Here she comments on the impact of Abdullah Gul's election as president. Mr Gul is a former Islamist whose wife controversially wears the headscarf.
Ms Shafak was tried last year - and acquitted - on charges of "insulting Turkishness" in her novel, The Bastard of Istanbul.
In the history of every country, there are certain periods when time flows more quickly and perhaps more painfully.
The year 2007 has been one of the most turbulent years in recent Turkish history.
And yet, Turkey has an amazing capacity to rapidly normalise things and generate stability out of commotion.
Now, after months of mass demonstrations and rising political tension, Turkey has finally chosen its president.
Much to the dismay of the conventional secular elite, the former foreign minister, Abdullah Gul, has become the new president.
In fact, very few people have a problem with Mr Gul's personality. He has been a successful, pro-EU diplomat and a mild and moderate voice within his party.
His public support for journalists and writers on trial has also brought him close to intellectuals.
Today, in addition to his own electorate, he has the empathy and support of many in the intelligentsia and business circles.
Interestingly, it was less Mr Gul himself than his wife who has been discussed and challenged - if not rejected - by the country's mainstream elite.
In Turkey today any debate on gender or women is almost instantly overshadowed by politics.
Women's bodies and images have become ideological battlegrounds.
It is around the symbols of femininity that bleak political dilemmas revolve.
And among all the symbols of femininity none has been as problematic as the headscarf.
Gender issues have always been vital in the consolidation of the modern Turkish nation, founded by Kemal Ataturk after the collapse of the Ottoman Empire.
His reformist movement was unique among those emerging from the Muslim world in that it ventured and managed to transform not only the public sphere but also the private sphere - the domain of mothers, wives and daughters.
Eighty years on, today's trouble with women with headscarves is that they do not fit into this picture of the idealised "modern Turkish woman".
Women in spotlight
With the Gul presidency now in progress, the modern Turkish nation state will for the first time have a First Lady wearing a headscarf.

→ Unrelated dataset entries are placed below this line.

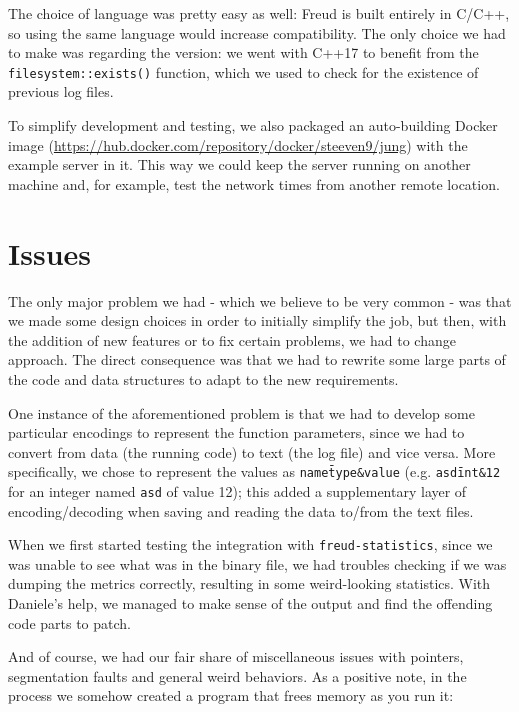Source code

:         The choice of language was pretty easy as well: Freud is built entirely in C/C++, so using the same
        language would increase compatibility. The only choice we had to make was regarding the version:
        we went with C++17 to benefit from the \texttt{filesystem::exists()} function, which we used to check
        for the existence of previous log files.

        To simplify development and testing, we also packaged an auto-building Docker image 
        (\url{https://hub.docker.com/repository/docker/steeven9/jung}) with the example server in it.
        This way we could keep the server running on another machine and, for example, test the network times
        from another remote location.


    \section{Issues}\label{sec:issues}

        The only major problem we had - which we believe to be very common - was that we made some
        design choices in order to initially simplify the job, but then, with the addition of
        new features or to fix certain problems, we had to change approach. The direct consequence was that we
        had to rewrite some large parts of the code and data structures to adapt to the new requirements.
        
        One instance of the aforementioned problem is that we had to develop some particular encodings
        to represent the function parameters, since we had to convert from data (the running code) to text
        (the log file) and vice versa. More specifically, we chose to represent the values as 
        \texttt{name\=type\&value} (e.g. \texttt{asd\=int\&12} for an integer named \texttt{asd} of value 12);
        this added a supplementary layer of encoding/decoding when saving and reading the data to/from the
        text files.

        When we first started testing the integration with \texttt{freud-statistics}, since we was unable
        to see what was in the binary file, we had troubles checking if we was dumping the metrics correctly,
        resulting in some weird-looking statistics. With Daniele's help, we managed to make sense of
        the output and find the offending code parts to patch.

        And of course, we had our fair share of miscellaneous issues with pointers, segmentation faults and 
        general weird behaviors. As a positive note, in the process we somehow created a program that frees
        memory as you run it:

And here lies the crux of the problem. That headscarf has been interpreted as the symbol of darker and deeper changes.
If the First Lady wears a headscarf, maintain the secularist elite, the whole secular system could be undermined.
There is a lot of talk on the theme "how should an ideal Turkish woman look?"
Newspapers, TV channels, radios, workshops, panels and conferences centre on this question.
Interestingly, Turkish women have been at the forefront of this debate.
It seems some of Turkey's Westernised, modern, secularist women are determined to show their opposition to the "other" Turkish women.
As a novelist, the linguistic jam in this whole debate is of great interest to me. I can find more than eight different words in Turkish, each of which stand for some form of headscarf.
Yemeni, turbaan, esharp, charshaf - every one is different. But this complexity is completely lost when they are all lumped together under the category of "the veil".
When we talk about the headscarf now, words explain less and confuse more.
Women wear the headscarf for different reasons. Most wear it out of habit or for utterly traditional reasons rather than political motives.
Not all covered women are giving a political message. Similarly, not all covered women are "ignorant" or "repressed".
More significantly, the structure of the Turkish family constantly brings together covered and uncovered women.
Sometimes the mother-in-law is covered but the daughter-in-law is not. One sister is covered but not another.
Even taking a stroll along a crowded street in Istanbul will show us how covered and uncovered women live together all the time.
Muslim and secular
Turkish politics might thrive upon dualities but Turkish society does not. The society and culture is a harmonious fusion of seemingly opposite forces.
In order to understand the AKP's internal dynamics and continuing political success we need to abandon the term "Islamist" or "fundamentalist" altogether.
We can call them "Muslim democrats" for instance. Or find another concept that works.
Within the amazing diversity of the Muslim world, Turkey occupies a unique place.
In an age when the number of people who believe in a clash of civilisations escalates every day, here is a country that is predominantly Muslim and staunchly secular at the same time.
And here is a country that started its modernisation more than 150 years ago and today wants to join the EU.
The discussion on the president's wife and the position of women in Turkey lies at the centre of all these massive political debates.